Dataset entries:
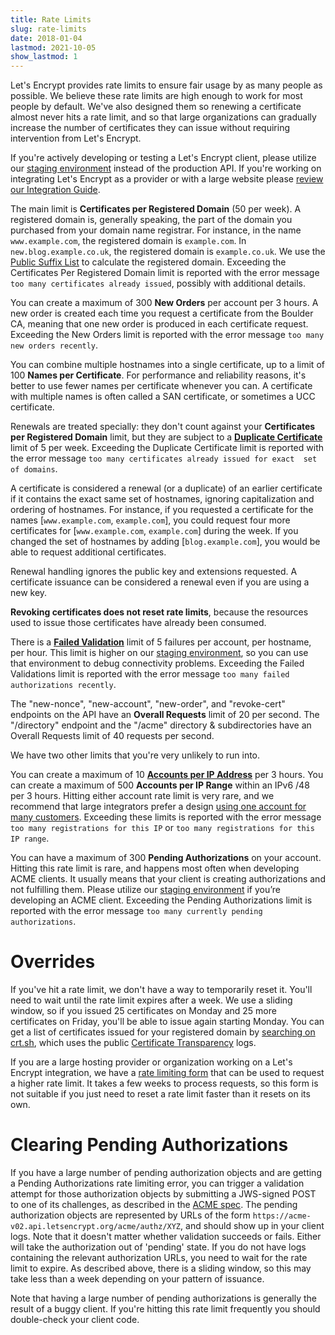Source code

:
```yaml
---
title: Rate Limits
slug: rate-limits
date: 2018-01-04
lastmod: 2021-10-05
show_lastmod: 1
---
```



Let's Encrypt provides rate limits to ensure fair usage by as
many people as possible. We believe these rate limits are high enough to work
for most people by default. We've also designed them so renewing a
certificate almost never hits a rate limit, and so that large
organizations can gradually increase the number of certificates they can issue
without requiring intervention from Let's Encrypt.

If you're actively developing or testing a Let's Encrypt client, please utilize
our [staging environment](/docs/staging-environment) instead of the production API.
If you're working on integrating Let's Encrypt as a provider or with a large
website please [review our Integration Guide](/docs/integration-guide).

The main limit is <a id="certificates-per-registered-domain"></a>**Certificates per Registered Domain** (50 per week). A
registered domain is, generally speaking, the part of the domain you purchased
from your domain name registrar. For instance, in the name `www.example.com`,
the registered domain is `example.com`. In `new.blog.example.co.uk`,
the registered domain is `example.co.uk`. We use the
[Public Suffix List](https://publicsuffix.org) to calculate the registered
domain. Exceeding the Certificates Per Registered Domain limit is reported with the
error message `too many certificates already issued`, possibly with additional
details.

You can create a maximum of 300 <a
id="new-orders"></a>**New Orders** per account per 3 hours. A new order is created
each time you request a certificate from the Boulder CA, meaning that one new order
is produced in each certificate request. Exceeding the New Orders
limit is reported with the error message `too many new orders recently`.

You can combine multiple hostnames into a single
certificate, up to a limit of 100 <a id="names-per-certificate"></a>**Names per Certificate**.
For performance and reliability reasons, it's better to use fewer names per certificate
whenever you can.  A certificate with multiple names is often called a SAN
certificate, or sometimes a UCC certificate.

Renewals are treated specially: they don't count against your **Certificates per
Registered Domain** limit, but they are subject to a [**Duplicate Certificate**](
/docs/duplicate-certificate-limit) limit of 5 per week. Exceeding the Duplicate Certificate
limit is reported with the error message `too many certificates already issued for exact 
set of domains`.

A certificate is considered a renewal (or a duplicate) of an earlier certificate if it contains
the exact same set of hostnames, ignoring capitalization and ordering of
hostnames.  For instance, if you requested a certificate for the names
[`www.example.com`, `example.com`], you could request four more certificates for
[`www.example.com`, `example.com`] during the week. If you changed the set of hostnames
by adding [`blog.example.com`], you would be able to request additional
certificates.

Renewal handling ignores the public key and extensions requested. A certificate issuance
can be considered a renewal even if you are using a new key.

**Revoking certificates does not reset rate limits**, because the resources used to
issue those certificates have already been consumed.

There is a <a id="failed-validations"></a>[**Failed Validation**](/docs/failed-validation-limit) 
limit of 5 failures per account, per hostname, per hour. This limit is higher on our
[staging environment](/docs/staging-environment), so you can use that environment to debug connectivity
problems. Exceeding the Failed Validations limit is reported with the error message `too many failed
authorizations recently`.

The "new-nonce", "new-account", "new-order", and "revoke-cert" endpoints on the API have an <a
id="overall-requests"></a>**Overall
Requests** limit of 20 per second. The "/directory" endpoint and the "/acme" 
directory & subdirectories have an Overall Requests limit of 40 requests per second.

We have two other limits that you're very unlikely to run into.

You can create a maximum of 10 <a id="accounts-per-ip-address"></a>[**Accounts
per IP Address**](/docs/too-many-registrations-for-this-ip) per 3 hours. You can
create a maximum of 500 **Accounts per IP Range** within an IPv6 /48 per
3 hours. Hitting either account rate limit is very rare, and we recommend that
large integrators prefer a design [using one account for many customers](/docs/integration-guide).
Exceeding these limits is reported with the error message `too many registrations for this IP`
or `too many registrations for this IP range`.

You can have a maximum of 300 <a id="pending-authorizations"></a>**Pending Authorizations** on your account. Hitting
this rate limit is rare, and happens most often when developing ACME clients. It
usually means that your client is creating authorizations and not fulfilling them.
Please utilize our [staging environment](/docs/staging-environment) if you’re
developing an ACME client. Exceeding the Pending Authorizations limit is
reported with the error message `too many currently pending authorizations`.

# <a id="overrides"></a>Overrides

If you've hit a rate limit, we don't have a way to temporarily reset it. You'll
need to wait until the rate limit expires after a week. We use a sliding window,
so if you issued 25 certificates on Monday and 25 more certificates on Friday,
you'll be able to issue again starting Monday. You can get a list of certificates
issued for your registered domain by [searching on crt.sh](https://crt.sh), which
uses the public [Certificate Transparency](https://www.certificate-transparency.org)
logs.

If you are a large hosting provider or organization working on a Let's Encrypt
integration, we have a [rate limiting
form](https://isrg.formstack.com/forms/rate_limit_adjustment_request)
that can be used to request a higher rate limit. It takes a few weeks to process
requests, so this form is not suitable if you just need to reset a rate limit
faster than it resets on its own.

# <a id="clearing-pending"></a>Clearing Pending Authorizations

If you have a large number of pending authorization objects and are getting a
Pending Authorizations rate limiting error, you can trigger a validation attempt for those
authorization objects by submitting a JWS-signed POST to one of its challenges, as
described in the
[ACME spec](https://tools.ietf.org/html/rfc8555#section-7.5.1).
The pending authorization objects are represented by URLs of the form
`https://acme-v02.api.letsencrypt.org/acme/authz/XYZ`, and should show up in your
client logs. Note that it doesn't matter whether validation succeeds or fails.
Either will take the authorization out of 'pending' state. If you do not
have logs containing the relevant authorization URLs, you need to wait for the
rate limit to expire. As described above, there is a sliding window, so this may
take less than a week depending on your pattern of issuance.

Note that having a large number of pending authorizations is generally the
result of a buggy client. If you're hitting this rate limit frequently you
should double-check your client code.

■ Directions ■
Word for word, write out the lines from the top of the records above down to the line holding "many people as", inclusive, but not the pictures.

■ Response to this exercise ■
Source code

:
```yaml
---
title: Rate Limits
slug: rate-limits
date: 2018-01-04
lastmod: 2021-10-05
show_lastmod: 1
---
```



Let's Encrypt provides rate limits to ensure fair usage by as
many people as possible. We believe these rate limits are high enough to work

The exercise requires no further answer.